What you should do - All lines from the opening of the data to the line containing "說著鳳姐也進來了，見了賈母，" must be returned unchanged, and only those lines.
[Data extract]
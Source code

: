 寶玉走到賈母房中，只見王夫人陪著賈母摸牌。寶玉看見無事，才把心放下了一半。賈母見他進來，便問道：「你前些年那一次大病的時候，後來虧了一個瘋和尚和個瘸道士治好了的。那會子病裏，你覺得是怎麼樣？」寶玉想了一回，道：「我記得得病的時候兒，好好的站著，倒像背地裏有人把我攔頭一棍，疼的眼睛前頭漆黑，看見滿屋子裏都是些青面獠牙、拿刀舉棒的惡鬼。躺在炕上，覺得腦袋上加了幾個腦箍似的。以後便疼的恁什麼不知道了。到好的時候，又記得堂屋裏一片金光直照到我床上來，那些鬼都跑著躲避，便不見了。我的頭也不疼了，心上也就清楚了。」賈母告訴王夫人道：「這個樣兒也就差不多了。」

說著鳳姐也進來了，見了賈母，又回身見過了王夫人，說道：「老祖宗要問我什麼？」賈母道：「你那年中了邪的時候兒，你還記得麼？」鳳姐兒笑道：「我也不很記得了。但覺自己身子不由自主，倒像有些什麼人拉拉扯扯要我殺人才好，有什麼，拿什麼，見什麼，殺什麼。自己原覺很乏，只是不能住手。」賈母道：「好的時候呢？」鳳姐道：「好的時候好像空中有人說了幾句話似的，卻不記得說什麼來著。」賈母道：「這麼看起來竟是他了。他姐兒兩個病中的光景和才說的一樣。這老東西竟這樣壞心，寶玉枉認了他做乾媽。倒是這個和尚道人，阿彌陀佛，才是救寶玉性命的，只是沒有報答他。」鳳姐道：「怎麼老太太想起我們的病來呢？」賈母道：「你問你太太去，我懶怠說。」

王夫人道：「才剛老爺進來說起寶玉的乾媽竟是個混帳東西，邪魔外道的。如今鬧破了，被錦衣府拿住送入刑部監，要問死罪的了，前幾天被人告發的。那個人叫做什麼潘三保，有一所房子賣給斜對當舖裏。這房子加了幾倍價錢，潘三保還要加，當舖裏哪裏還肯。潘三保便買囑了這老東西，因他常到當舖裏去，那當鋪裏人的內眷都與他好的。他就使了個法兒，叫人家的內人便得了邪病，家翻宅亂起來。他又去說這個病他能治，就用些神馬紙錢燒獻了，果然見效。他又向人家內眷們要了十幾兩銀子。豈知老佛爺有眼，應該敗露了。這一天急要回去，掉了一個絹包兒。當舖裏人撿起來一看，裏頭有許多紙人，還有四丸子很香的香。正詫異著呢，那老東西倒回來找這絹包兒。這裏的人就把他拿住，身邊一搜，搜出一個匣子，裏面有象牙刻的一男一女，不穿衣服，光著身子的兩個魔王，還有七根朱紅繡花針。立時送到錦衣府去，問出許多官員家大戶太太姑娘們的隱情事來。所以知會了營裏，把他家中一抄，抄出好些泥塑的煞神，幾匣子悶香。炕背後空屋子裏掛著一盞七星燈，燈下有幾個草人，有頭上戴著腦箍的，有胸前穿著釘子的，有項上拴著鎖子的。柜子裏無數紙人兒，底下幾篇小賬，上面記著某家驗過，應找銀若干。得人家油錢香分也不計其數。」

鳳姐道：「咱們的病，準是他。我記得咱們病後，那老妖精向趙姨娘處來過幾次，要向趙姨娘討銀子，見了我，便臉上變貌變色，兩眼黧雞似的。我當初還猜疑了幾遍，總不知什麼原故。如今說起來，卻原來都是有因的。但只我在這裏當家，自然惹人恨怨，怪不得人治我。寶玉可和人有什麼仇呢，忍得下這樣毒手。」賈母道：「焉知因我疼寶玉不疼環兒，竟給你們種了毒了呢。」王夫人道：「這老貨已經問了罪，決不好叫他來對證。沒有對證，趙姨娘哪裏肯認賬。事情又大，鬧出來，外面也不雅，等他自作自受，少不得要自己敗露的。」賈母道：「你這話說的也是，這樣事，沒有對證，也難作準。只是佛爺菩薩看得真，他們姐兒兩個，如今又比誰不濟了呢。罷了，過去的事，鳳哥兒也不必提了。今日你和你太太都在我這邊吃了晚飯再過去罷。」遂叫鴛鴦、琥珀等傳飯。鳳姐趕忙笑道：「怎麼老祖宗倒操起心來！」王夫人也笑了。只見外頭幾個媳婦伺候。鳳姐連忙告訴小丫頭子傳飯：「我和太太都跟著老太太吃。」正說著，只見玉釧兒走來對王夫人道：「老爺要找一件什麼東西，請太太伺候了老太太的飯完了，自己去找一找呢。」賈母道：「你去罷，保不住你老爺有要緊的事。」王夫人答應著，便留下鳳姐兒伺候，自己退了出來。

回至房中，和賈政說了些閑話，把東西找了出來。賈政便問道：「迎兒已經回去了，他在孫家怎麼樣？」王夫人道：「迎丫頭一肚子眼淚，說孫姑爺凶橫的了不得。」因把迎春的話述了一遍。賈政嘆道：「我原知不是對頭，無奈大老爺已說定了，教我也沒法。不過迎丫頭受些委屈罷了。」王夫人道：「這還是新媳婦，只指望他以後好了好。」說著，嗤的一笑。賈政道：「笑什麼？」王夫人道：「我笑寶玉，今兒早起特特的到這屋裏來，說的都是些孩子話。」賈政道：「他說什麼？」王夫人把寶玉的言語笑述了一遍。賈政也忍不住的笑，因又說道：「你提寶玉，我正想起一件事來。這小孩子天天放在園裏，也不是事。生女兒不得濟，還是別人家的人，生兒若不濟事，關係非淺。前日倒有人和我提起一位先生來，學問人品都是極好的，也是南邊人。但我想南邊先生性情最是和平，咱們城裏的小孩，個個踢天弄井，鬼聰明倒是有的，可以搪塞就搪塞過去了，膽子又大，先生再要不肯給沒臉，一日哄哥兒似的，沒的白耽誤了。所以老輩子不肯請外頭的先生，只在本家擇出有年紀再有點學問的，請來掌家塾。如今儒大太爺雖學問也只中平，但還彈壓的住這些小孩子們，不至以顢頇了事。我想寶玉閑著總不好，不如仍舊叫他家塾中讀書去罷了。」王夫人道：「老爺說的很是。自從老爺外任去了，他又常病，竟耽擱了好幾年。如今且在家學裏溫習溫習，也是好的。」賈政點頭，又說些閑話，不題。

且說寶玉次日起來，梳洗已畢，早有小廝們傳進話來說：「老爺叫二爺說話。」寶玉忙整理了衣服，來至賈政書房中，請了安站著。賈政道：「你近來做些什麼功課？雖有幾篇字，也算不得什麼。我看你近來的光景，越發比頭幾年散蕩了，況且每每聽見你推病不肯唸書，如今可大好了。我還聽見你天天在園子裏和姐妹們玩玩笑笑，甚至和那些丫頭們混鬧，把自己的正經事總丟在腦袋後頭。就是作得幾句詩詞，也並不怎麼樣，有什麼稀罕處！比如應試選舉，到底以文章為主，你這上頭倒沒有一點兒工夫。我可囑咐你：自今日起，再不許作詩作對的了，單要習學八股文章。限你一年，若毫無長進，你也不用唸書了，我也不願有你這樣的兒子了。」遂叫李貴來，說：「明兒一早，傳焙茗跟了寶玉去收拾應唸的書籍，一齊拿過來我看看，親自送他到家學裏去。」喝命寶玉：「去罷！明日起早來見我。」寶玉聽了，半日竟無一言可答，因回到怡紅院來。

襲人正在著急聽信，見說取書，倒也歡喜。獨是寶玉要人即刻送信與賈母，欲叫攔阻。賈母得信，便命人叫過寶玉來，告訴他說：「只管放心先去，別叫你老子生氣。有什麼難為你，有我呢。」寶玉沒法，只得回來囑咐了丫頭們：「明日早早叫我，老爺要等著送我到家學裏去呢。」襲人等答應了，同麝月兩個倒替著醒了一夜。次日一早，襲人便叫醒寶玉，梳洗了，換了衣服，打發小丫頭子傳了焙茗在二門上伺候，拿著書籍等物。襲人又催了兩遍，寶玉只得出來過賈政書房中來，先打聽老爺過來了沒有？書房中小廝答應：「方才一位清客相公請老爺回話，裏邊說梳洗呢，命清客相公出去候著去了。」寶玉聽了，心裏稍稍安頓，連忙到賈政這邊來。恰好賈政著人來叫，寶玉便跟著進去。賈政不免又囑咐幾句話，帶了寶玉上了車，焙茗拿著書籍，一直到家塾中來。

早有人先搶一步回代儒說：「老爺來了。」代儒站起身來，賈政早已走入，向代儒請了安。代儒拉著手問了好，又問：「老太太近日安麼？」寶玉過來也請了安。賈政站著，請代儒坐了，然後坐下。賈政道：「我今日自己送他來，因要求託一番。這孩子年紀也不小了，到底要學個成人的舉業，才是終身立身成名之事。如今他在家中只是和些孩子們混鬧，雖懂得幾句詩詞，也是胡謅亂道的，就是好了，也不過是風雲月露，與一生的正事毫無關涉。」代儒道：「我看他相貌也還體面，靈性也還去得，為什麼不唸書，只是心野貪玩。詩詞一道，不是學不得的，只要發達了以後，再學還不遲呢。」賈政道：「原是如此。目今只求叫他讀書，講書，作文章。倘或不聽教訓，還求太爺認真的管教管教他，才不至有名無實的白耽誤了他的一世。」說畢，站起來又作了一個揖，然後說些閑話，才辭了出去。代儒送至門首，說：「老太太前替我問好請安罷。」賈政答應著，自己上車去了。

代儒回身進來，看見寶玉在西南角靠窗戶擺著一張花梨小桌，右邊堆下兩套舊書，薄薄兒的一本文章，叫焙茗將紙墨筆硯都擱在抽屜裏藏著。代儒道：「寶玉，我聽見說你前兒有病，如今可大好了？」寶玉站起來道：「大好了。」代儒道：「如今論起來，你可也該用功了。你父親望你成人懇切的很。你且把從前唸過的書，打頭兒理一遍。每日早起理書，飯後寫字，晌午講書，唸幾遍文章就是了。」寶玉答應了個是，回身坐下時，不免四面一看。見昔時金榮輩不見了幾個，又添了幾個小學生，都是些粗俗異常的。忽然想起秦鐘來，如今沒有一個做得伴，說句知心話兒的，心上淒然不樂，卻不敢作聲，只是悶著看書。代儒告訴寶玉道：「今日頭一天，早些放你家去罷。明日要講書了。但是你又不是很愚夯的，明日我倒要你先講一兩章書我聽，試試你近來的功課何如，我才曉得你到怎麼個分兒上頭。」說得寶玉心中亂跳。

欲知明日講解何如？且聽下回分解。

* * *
[/Data extract]
Completed task -
Source code

: 寶玉走到賈母房中，只見王夫人陪著賈母摸牌。寶玉看見無事，才把心放下了一半。賈母見他進來，便問道：「你前些年那一次大病的時候，後來虧了一個瘋和尚和個瘸道士治好了的。那會子病裏，你覺得是怎麼樣？」寶玉想了一回，道：「我記得得病的時候兒，好好的站著，倒像背地裏有人把我攔頭一棍，疼的眼睛前頭漆黑，看見滿屋子裏都是些青面獠牙、拿刀舉棒的惡鬼。躺在炕上，覺得腦袋上加了幾個腦箍似的。以後便疼的恁什麼不知道了。到好的時候，又記得堂屋裏一片金光直照到我床上來，那些鬼都跑著躲避，便不見了。我的頭也不疼了，心上也就清楚了。」賈母告訴王夫人道：「這個樣兒也就差不多了。」

說著鳳姐也進來了，見了賈母，又回身見過了王夫人，說道：「老祖宗要問我什麼？」賈母道：「你那年中了邪的時候兒，你還記得麼？」鳳姐兒笑道：「我也不很記得了。但覺自己身子不由自主，倒像有些什麼人拉拉扯扯要我殺人才好，有什麼，拿什麼，見什麼，殺什麼。自己原覺很乏，只是不能住手。」賈母道：「好的時候呢？」鳳姐道：「好的時候好像空中有人說了幾句話似的，卻不記得說什麼來著。」賈母道：「這麼看起來竟是他了。他姐兒兩個病中的光景和才說的一樣。這老東西竟這樣壞心，寶玉枉認了他做乾媽。倒是這個和尚道人，阿彌陀佛，才是救寶玉性命的，只是沒有報答他。」鳳姐道：「怎麼老太太想起我們的病來呢？」賈母道：「你問你太太去，我懶怠說。」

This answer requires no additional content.